-
Notifications
You must be signed in to change notification settings - Fork 2
DocTruncate
This document describes the implementation of truncate operations in SLASH2.
There are two kinds of truncates:
- full truncate i.e. truncate to file offset position zero
- partial truncate i.e. truncate to a non-zero file offset position
In the MDS, full truncates cause the file generation number to be bumped and recording of the old file ID (FID) and file generation number (fid+gen) into a logfile which is eventually shipped to all sliods that were registered in the file's replica table. Once these logfiles are successfully received by all sliods they pertain to and the sliods reply signifying the actions have been applied (deleting the old version object files), these logfiles are deleted and the batch ID is advanced.
IO systems that are long offline, unavailable, or permanently taken out
of production will cause these logfiles to jam up, possibly resulting in
degradation of performance, depending on system activity and amount of
time.
Appropriate administrator action is to remove such IOS profiles from the
slcfg
file on the MDS.
Actions that evoke this garbage collection mechanism are:
- full truncate
-
unlink(2)
syscall - a clobbering
rename(2)
i.e. overwriting an existing file
Partial truncation is caused solely by the truncate(2)
system call
when a nonzero value is specified.
First, if the file is already marked FCMH_MDS_IN_PTRUNC
(which
signifies that it is already handling partial truncation resolution i.e.
the steps outlined here), failure (EAGAIN
) is returned immediately to
the client issuing the SETATTR
and the client is registered on an
in-memory list to be notified of completion after resolution has
occurred.
Only one partial truncation on a file can be happening at any given
time.
Next, the file is marked (still in-memory only, for now)
FCMH_MDS_IN_PTRUNC
and the client is notified that this behavior is
taking place.
At this point, it is the client's responsibility to reissue this
SETATTR
operation in case of communication failure as the MDS provides
no guarantees yet that the operation will be recorded by a journal or
other persistent behavior tracker.
The client has not returned to the application yet and is just waiting
for notification from the MDS in his internal state machine.
Next, any leases currently granted to clients for bmaps included within or falling after the partial truncate file offset position (hereby referred to as the ptrunc position) are instructed to be released. The MDS then waits for clients to relinquish all said leases, waiting a maximum of the bmap timeout time in the case of unresponsive clients.
The next action is determined depending on the value of the ptrunc position:
- if the ptrunc position falls cleanly between two bmaps, the following
actions are taken:
- bmaps after the ptrunc position are changed from
VALID
→GARBAGE
, written to the MDFS, and journaled; - the new file size is saved in the file's
sst_size
and is written to the MDFS without journaling; and
- bmaps after the ptrunc position are changed from
- the
FCMH_MDS_IN_PTRUNC
flag is cleared from the file
-
if the ptrunc position falls within a bmap, Update Scheduler work is queued to resolve the CRC recalculation for the affected sliver that must occur before processing can return to normal.

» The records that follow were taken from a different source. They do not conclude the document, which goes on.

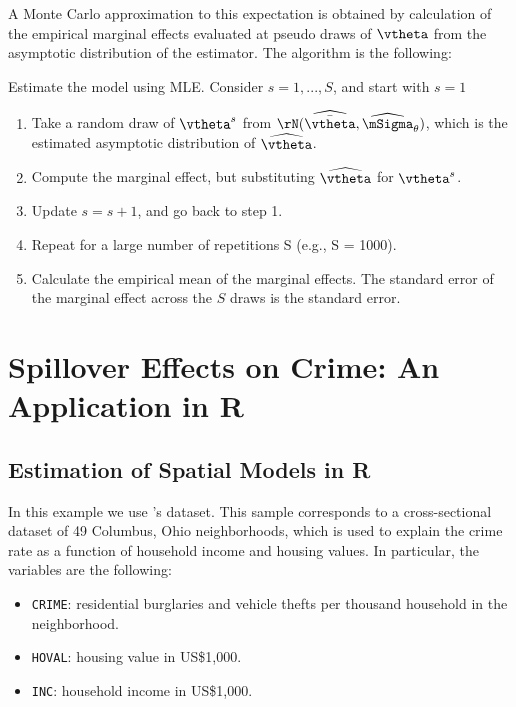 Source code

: \documentclass[english,12pt]{book}\usepackage[]{graphicx}\usepackage[]{xcolor}
\begin{document}
A Monte Carlo approximation to this expectation is obtained by calculation of the empirical marginal effects evaluated at pseudo draws of $\vtheta$ from the asymptotic distribution of the estimator. The algorithm is the following:

\begin{algorithm}
Estimate the model using MLE. Consider $s = 1, ..., S$, and start with $s = 1$
\begin{enumerate}
  \item Take a random draw of $\vtheta^{s}$ from $\rN(\widehat{\bar{\vtheta}}, \widehat{\mSigma}_{\theta})$, which is the estimated asymptotic distribution of $\widehat{\vtheta}$. 
 \item Compute the marginal effect, but substituting  $\widehat{\vtheta}$ for $\vtheta^s$. 
 \item Update $s = s + 1$, and go back to step 1. 
 \item Repeat for a large number of repetitions S (e.g., S = 1000).  
 \item Calculate the empirical mean of the marginal effects. The standard error of the marginal effect across the $S$ draws is the standard error. 
\end{enumerate}
\end{algorithm}


\section{Spillover Effects on Crime: An Application in R}\label{sec:Anselin-example}


\subsection{Estimation of Spatial Models in R}

In this example we use \cite{anselin1988spatial}'s dataset. This sample corresponds to a cross-sectional dataset of 49 Columbus, Ohio neighborhoods, which is used to explain the crime rate as  a function of household income and housing values. In particular, the variables  are the following:

\begin{itemize}
  \item \texttt{CRIME}: residential burglaries and vehicle thefts per thousand household in the neighborhood.
  \item \texttt{HOVAL}: housing value in US\$1,000.
  \item \texttt{INC}: household income in US\$1,000.
\end{itemize}
\end{document}
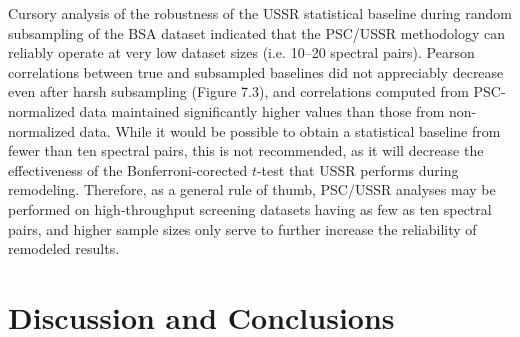 \begin{doublespace}
Cursory analysis of the robustness of the USSR statistical
baseline during random subsampling of the BSA dataset indicated that the
PSC/USSR methodology can reliably operate at very low dataset sizes
(i.e. 10--20 spectral pairs). Pearson correlations between true and subsampled
baselines did not appreciably decrease even after harsh subsampling
(Figure 7.3), and correlations computed from PSC-normalized data maintained
significantly higher values than those from non-normalized data. While it
would be possible to obtain a statistical baseline from fewer than ten spectral
pairs, this is not recommended, as it will decrease the effectiveness of the
Bonferroni-corected $t$-test that USSR performs during remodeling. Therefore,
as a general rule of thumb, PSC/USSR analyses may be performed on
high-throughput screening datasets having as few as ten spectral pairs, and
higher sample sizes only serve to further increase the reliability of remodeled
results.
\end{doublespace}

\section{Discussion and Conclusions}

TODO: When the ptrunc position falls between slivers the MDS should be able to handle this case as in (1.) above
The residency states of all bmaps past the ptrunc position are changed from
VALID
→GARBAGE
and the residency state of the bmap where the ptrunc position lies is markedVALID
→TRUNCPNDG
.At earliest convenience (although of higher priority than any replication activity), a randomly selected
TRUNCPNDG
marked IOS is asked to perform the CRC recalculation. When one IOS replies success, the bmap is markedTRUNCPNDG
→VALID
and other replicas are markedTRUNCPNDG
→GARBAGE
.
At this point, the MDS issues BMAP_WAKE
notifications to the original
client as well as to any new clients that attempted SETATTR
or
BMAP_LEASE
requests since IN_PTRUNC
was set.
If a connection to the MDS is ever lost, the clients are themselves
responsible for reestablishing and reissuing requests.